On the brake pedal side, there are 4 possible pressure settings, depending on whether you use one or the other spring provided and whether or not you combine them with an elastomer ring. The choice of the hardness of the assembly depends on whether you use the crankset directly on the ground or firmly attached to a support/cockpit. It is recommended to use the softest setting if the crankset is simply placed on a smooth floor, as it tends to slip quickly. A wedge may be sufficient, but it is better to provide a pedal support, or even a real cockpit if you want to get the most out of this equipment. It is then possible to increase the brake pressure (up to 200 kg, according to Thrustmaster) to get a little closer to the sensations you would have in a real race car (all things considered). Of course, it doesn't have the subtlety of a load cell brake pedal like the T-LCM or the CSL Elite Pedals Loadcell, but it's already much better than what Thrustmaster has been offering on its other pedalboards, including the T3PA.

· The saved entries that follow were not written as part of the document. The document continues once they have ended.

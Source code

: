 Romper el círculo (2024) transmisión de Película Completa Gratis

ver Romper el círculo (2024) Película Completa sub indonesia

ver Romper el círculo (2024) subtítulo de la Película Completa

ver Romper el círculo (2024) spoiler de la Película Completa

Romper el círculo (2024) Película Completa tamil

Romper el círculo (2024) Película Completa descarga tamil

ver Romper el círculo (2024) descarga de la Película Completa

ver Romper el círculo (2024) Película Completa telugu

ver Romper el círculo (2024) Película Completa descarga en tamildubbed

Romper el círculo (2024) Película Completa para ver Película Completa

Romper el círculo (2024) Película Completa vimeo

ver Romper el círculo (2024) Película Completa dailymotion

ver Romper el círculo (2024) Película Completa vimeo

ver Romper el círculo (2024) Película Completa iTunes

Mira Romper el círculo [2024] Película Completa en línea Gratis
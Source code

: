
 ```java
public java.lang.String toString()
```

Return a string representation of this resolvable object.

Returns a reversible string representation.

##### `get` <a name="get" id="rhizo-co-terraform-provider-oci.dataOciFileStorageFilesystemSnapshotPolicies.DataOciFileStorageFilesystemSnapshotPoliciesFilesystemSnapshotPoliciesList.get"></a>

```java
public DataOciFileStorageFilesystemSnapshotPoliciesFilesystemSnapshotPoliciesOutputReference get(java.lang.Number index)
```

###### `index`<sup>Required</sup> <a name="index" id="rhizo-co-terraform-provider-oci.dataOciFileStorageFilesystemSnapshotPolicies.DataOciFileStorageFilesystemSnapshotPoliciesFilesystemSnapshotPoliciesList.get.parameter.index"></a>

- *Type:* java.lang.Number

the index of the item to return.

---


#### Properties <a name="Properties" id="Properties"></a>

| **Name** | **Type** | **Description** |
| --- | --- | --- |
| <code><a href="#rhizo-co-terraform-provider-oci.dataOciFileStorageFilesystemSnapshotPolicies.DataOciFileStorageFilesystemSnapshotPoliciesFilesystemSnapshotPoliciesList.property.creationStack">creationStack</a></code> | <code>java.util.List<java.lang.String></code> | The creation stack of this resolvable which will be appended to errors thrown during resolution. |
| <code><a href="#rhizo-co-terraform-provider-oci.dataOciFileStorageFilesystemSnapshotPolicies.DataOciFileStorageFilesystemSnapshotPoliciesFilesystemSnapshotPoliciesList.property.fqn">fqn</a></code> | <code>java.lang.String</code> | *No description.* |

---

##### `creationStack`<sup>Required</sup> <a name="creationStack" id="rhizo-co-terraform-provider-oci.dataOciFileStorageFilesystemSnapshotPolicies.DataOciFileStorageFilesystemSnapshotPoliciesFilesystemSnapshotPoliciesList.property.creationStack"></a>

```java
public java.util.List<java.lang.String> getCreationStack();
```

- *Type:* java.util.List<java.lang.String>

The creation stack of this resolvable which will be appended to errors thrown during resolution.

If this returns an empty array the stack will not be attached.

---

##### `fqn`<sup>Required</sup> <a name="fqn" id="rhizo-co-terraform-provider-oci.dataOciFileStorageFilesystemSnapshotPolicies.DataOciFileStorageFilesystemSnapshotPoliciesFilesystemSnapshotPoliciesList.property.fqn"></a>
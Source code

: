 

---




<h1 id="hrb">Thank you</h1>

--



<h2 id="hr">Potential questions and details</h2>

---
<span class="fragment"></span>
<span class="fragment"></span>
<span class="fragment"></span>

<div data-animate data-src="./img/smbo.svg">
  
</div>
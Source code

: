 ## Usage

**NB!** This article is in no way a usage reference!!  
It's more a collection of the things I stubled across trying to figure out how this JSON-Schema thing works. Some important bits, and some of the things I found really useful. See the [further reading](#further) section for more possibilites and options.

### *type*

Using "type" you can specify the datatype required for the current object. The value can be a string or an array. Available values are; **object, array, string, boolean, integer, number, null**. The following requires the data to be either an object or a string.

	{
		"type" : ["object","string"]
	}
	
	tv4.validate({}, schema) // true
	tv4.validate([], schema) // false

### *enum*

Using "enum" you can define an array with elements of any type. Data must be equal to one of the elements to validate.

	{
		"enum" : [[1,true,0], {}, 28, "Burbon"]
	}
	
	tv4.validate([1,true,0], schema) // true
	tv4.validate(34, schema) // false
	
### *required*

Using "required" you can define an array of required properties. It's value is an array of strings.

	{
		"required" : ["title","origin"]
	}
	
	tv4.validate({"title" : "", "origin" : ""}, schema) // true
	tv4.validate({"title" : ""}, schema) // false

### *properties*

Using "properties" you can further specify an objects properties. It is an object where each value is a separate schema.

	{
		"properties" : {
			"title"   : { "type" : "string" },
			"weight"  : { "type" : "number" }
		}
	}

An interesting hybrid force feedback

For its T248, Thrustmaster has also revised the force feedback mechanism of its steering wheel, adopting a hybrid technology based on gears and belts. While the notches of the gears are still felt, the belt provides the expected flexibility, thus avoiding the dryness of force feedback generated by mechanisms made up solely of gears. A sort of intermediary between the T150/TMX force feedback and that of the T300/TX and other superior steering wheels from Thrustmaster.

In any case, Thrustmaster announces that its T248 is up to 70% more powerful than its T150. Indeed, without reaching the vigor of the T300/TX, we notice a progression at this level. Not enough to impress us too much when we are used to the explosiveness of more high-end wheels, but for a wheel under 400$, it is already quite satisfactory.

However, the force feedback is quite discreet on setting number 1, which is content to accurately reproduce the effects requested by the game. The steering wheel doesn't do too much, acting mainly on grip loss and oversteer, and only gives a slight vibration when biting the edges of the track and the vibrators. This shyness in the effects can be surprising compared to other steering wheels that are very voluntary and spend their time bombarding us with effects, but it is ultimately more pleasant for the driving, since we are not disturbed by too much information. If you want to feel certain effects better, Thrustmaster has provided two other force feedback settings, more generous with their effects reproduction curve, designed to amplify the information provided by games or racing simulations. This is useful if you find that some of them are a little timid with the force feedback.

However, it should be noted that it is essential that the steering wheel is properly taken into account by the games/simulations. Thus, while the DiRT and DiRT Rally titles exploit the subtleties of force feedback well, this is much less the case with Gran Turismo Sport, in which the T248 only expresses itself very little and does not exploit its small screen. Nevertheless, we can hope for updates and of course a full support of the T248 in GT7.

In any case, the T248 has the good taste of not getting too hot. After 1 hour of play, we observed an internal temperature of 52°C, according to the information displayed on the steering wheel control screen. The fan in charge of evacuating the heat emits a dull noise and remains discreet enough not to disturb. The small AC adapter doesn't get too hot either.



Without upsetting the T300, TX and other high-end Thrustmaster steering wheels too much in terms of force feedback, the T248 is nevertheless a very homogeneous and attractive solution for those who don't plan to upgrade their equipment and don't want to spend more than $350. The T248 is sufficiently precise and reactive in its effects, and above all, it can count on a T3PM pedalboard that finally offers the quality that we have the right to expect from a set at this price.